Published May 22, 2009 | Version v1
Journal article Open

How to Get the Most out of Your Curation Effort

  • 1. University of Chicago
  • 2. Queen's University
  • 3. National Institutes of Health

Description

Large-scale annotation efforts typically involve several experts who may disagree with each other. We propose an approach for modeling disagreements among experts that allows providing each annotation with a confidence value (i.e., the posterior probability that it is correct). Our approach allows computing certainty-level for individual annotations, given annotator-specific parameters estimated from data. We developed two probabilistic models for performing this analysis, compared these models using computer simulation, and tested each model's actual performance, based on a large data set generated by human annotators specifically for this study.
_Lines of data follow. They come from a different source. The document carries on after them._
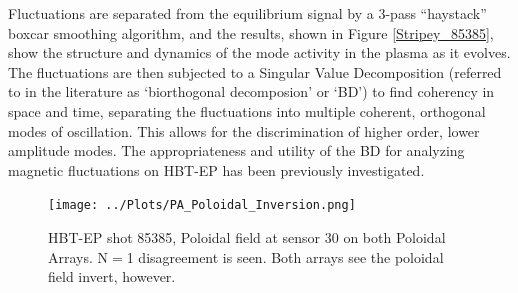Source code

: \documentclass[aps,preprint,showpacs,superscriptaddress,groupedaddress]{revtex4}  %
\begin{document}
	Fluctuations are separated from the equilibrium signal by a 3-pass ``haystack'' boxcar smoothing algorithm, and the results, shown in Figure \ref{Stripey_85385}, show the structure and dynamics of the mode activity in the plasma as it evolves.  The fluctuations are then subjected to a Singular Value Decomposition (referred to in the literature as `biorthogonal decomposion' or `BD'\cite{de Wit}) to find coherency in space and time, separating the fluctuations into multiple coherent, orthogonal modes of oscillation.  This allows for the discrimination of higher order, lower amplitude modes.  The appropriateness and utility of the BD for analyzing magnetic fluctuations on HBT-EP has been previously investigated\cite{Levesque}.\par
\begin{figure}[t]
\centering
\texttt{[image: ../Plots/PA\_Poloidal\_Inversion.png]}\caption{HBT-EP shot 85385, Poloidal field at sensor 30 on both Poloidal Arrays.  N$=$1 disagreement is seen. Both arrays see the poloidal field invert, however.}
\label{PA_Poloidal_Inversion}
\end{figure}
\end{document}
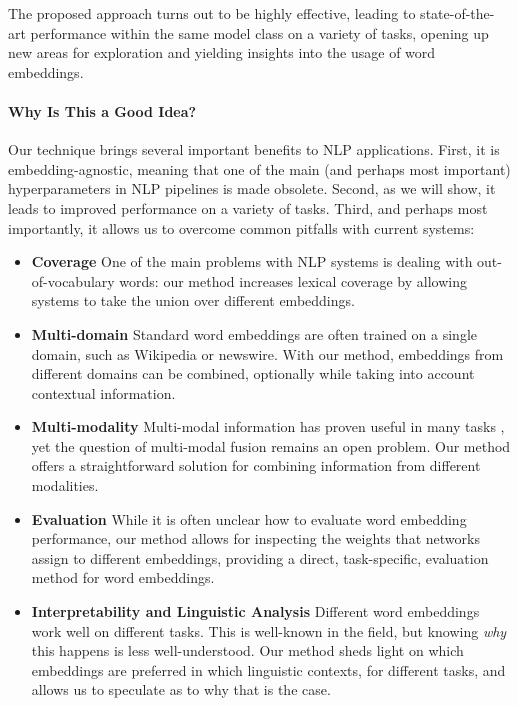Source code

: \documentclass[11pt,a4paper]{article}
\begin{document}
The proposed approach turns out to be highly effective, leading to state-of-the-art performance within the same model class on a variety of tasks, opening up new areas for exploration and yielding insights into the usage of word embeddings.

\paragraph{Why Is This a Good Idea?} Our technique brings several important benefits to NLP applications. First, it is embedding-agnostic, meaning that one of the main (and perhaps most important) hyperparameters in NLP pipelines is made obsolete. Second, as we will show, it leads to improved performance on a variety of tasks. Third, and perhaps most importantly, it allows us to overcome common pitfalls with current systems:

\begin{itemize}
\item \textbf{Coverage} One of the main problems with NLP systems is dealing with out-of-vocabulary words: our method increases lexical coverage by allowing systems to take the union over different embeddings.
\item \textbf{Multi-domain} Standard word embeddings are often trained on a single domain, such as Wikipedia or newswire. With our method, embeddings from different domains can be combined, optionally while taking into account contextual information.
\item \textbf{Multi-modality} Multi-modal information has proven useful in many tasks \cite{Baroni:2016llc,Baltruvsaitis:2018pami}, yet the question of multi-modal fusion remains an open problem. Our method offers a straightforward solution for combining information from different modalities.
\item \textbf{Evaluation} While it is often unclear how to evaluate word embedding performance, our method allows for inspecting the weights that networks assign to different embeddings, providing a direct, task-specific, evaluation method for word embeddings.
\item \textbf{Interpretability and Linguistic Analysis} Different word embeddings work well on different tasks. This is well-known in the field, but knowing \emph{why} this happens is less well-understood. Our method sheds light on which embeddings are preferred in which linguistic contexts, for different tasks, and allows us to speculate as to why that is the case.
\end{itemize}
\end{document}
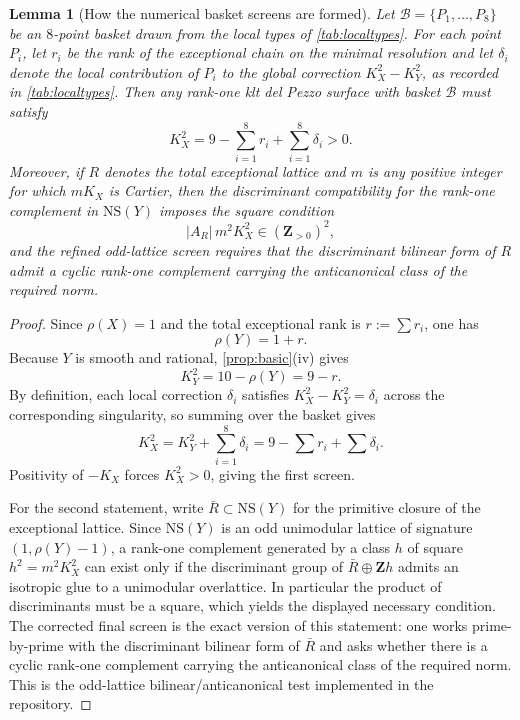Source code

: \documentclass[11pt]{article}
\newtheorem{lemma}[lemma]{Lemma}
\theoremstyle{definition}
\newcommand{\NS}{\mathrm{NS}}
\begin{document}
\begin{lemma}[How the numerical basket screens are formed]\label{lem:basket-screens}
Let $\mathcal B=\{P_1,\dots,P_8\}$ be an $8$-point basket drawn from the local types of \cref{tab:localtypes}. For each point $P_i$, let $r_i$ be the rank of the exceptional chain on the minimal resolution and let $\delta_i$ denote the local contribution of $P_i$ to the global correction $K_X^2-K_Y^2$, as recorded in \cref{tab:localtypes}. Then any rank-one klt del Pezzo surface with basket $\mathcal B$ must satisfy
\[
K_X^2 = 9-\sum_{i=1}^8 r_i + \sum_{i=1}^8 \delta_i > 0.
\]
Moreover, if $R$ denotes the total exceptional lattice and $m$ is any positive integer for which $mK_X$ is Cartier, then the discriminant compatibility for the rank-one complement in $\NS(Y)$ imposes the square condition
\[
|A_R|\,m^2K_X^2\in (\mathbf Z_{>0})^2,
\]
and the refined odd-lattice screen requires that the discriminant bilinear form of $R$ admit a cyclic rank-one complement carrying the anticanonical class of the required norm.
\end{lemma}

\begin{proof}
Since $\rho(X)=1$ and the total exceptional rank is $r:=\sum r_i$, one has
\[
\rho(Y)=1+r.
\]
Because $Y$ is smooth and rational, \cref{prop:basic}(iv) gives
\[
K_Y^2 = 10-\rho(Y)=9-r.
\]
By definition, each local correction $\delta_i$ satisfies $K_X^2-K_Y^2=\delta_i$ across the corresponding singularity, so summing over the basket gives
\[
K_X^2 = K_Y^2+\sum_{i=1}^8 \delta_i = 9-\sum r_i+\sum \delta_i.
\]
Positivity of $-K_X$ forces $K_X^2>0$, giving the first screen.

For the second statement, write $\bar R\subset \NS(Y)$ for the primitive closure of the exceptional lattice. Since $\NS(Y)$ is an odd unimodular lattice of signature $(1,\rho(Y)-1)$, a rank-one complement generated by a class $h$ of square $h^2=m^2K_X^2$ can exist only if the discriminant group of $\bar R\oplus \mathbf Zh$ admits an isotropic glue to a unimodular overlattice. In particular the product of discriminants must be a square, which yields the displayed necessary condition. The corrected final screen is the exact version of this statement: one works prime-by-prime with the discriminant bilinear form of $\bar R$ and asks whether there is a cyclic rank-one complement carrying the anticanonical class of the required norm. This is the odd-lattice bilinear/anticanonical test implemented in the repository.
\end{proof}
\end{document}
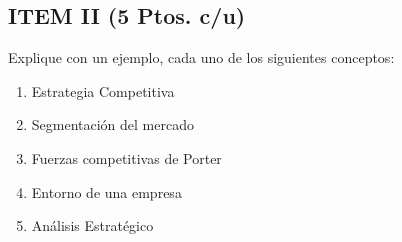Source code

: \documentclass{templateNote}
\begin{document}
\newpage
\subsection*{ITEM II (5 Ptos. c/u)}
Explique con un ejemplo, cada uno de los siguientes conceptos:
\begin{enumerate}
    \item Estrategia Competitiva
    \item Segmentación del mercado
    \item Fuerzas competitivas de Porter
    \item Entorno de una empresa
    \item Análisis Estratégico
\end{enumerate}
\end{document}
We show that even in the worst-case scenario, when all annotators disagree, our approach allows us to significantly increase the probability of choosing the correct annotation. Along with this publication we make publicly available a corpus of 10,000 sentences annotated according to several cardinal dimensions that we have introduced in earlier work. The 10,000 sentences were all 3-fold annotated by a group of eight experts, while a 1,000-sentence subset was further 5-fold annotated by five new experts. While the presented data represent a specialized curation task, our modeling approach is general; most data annotation studies could benefit from our methodology.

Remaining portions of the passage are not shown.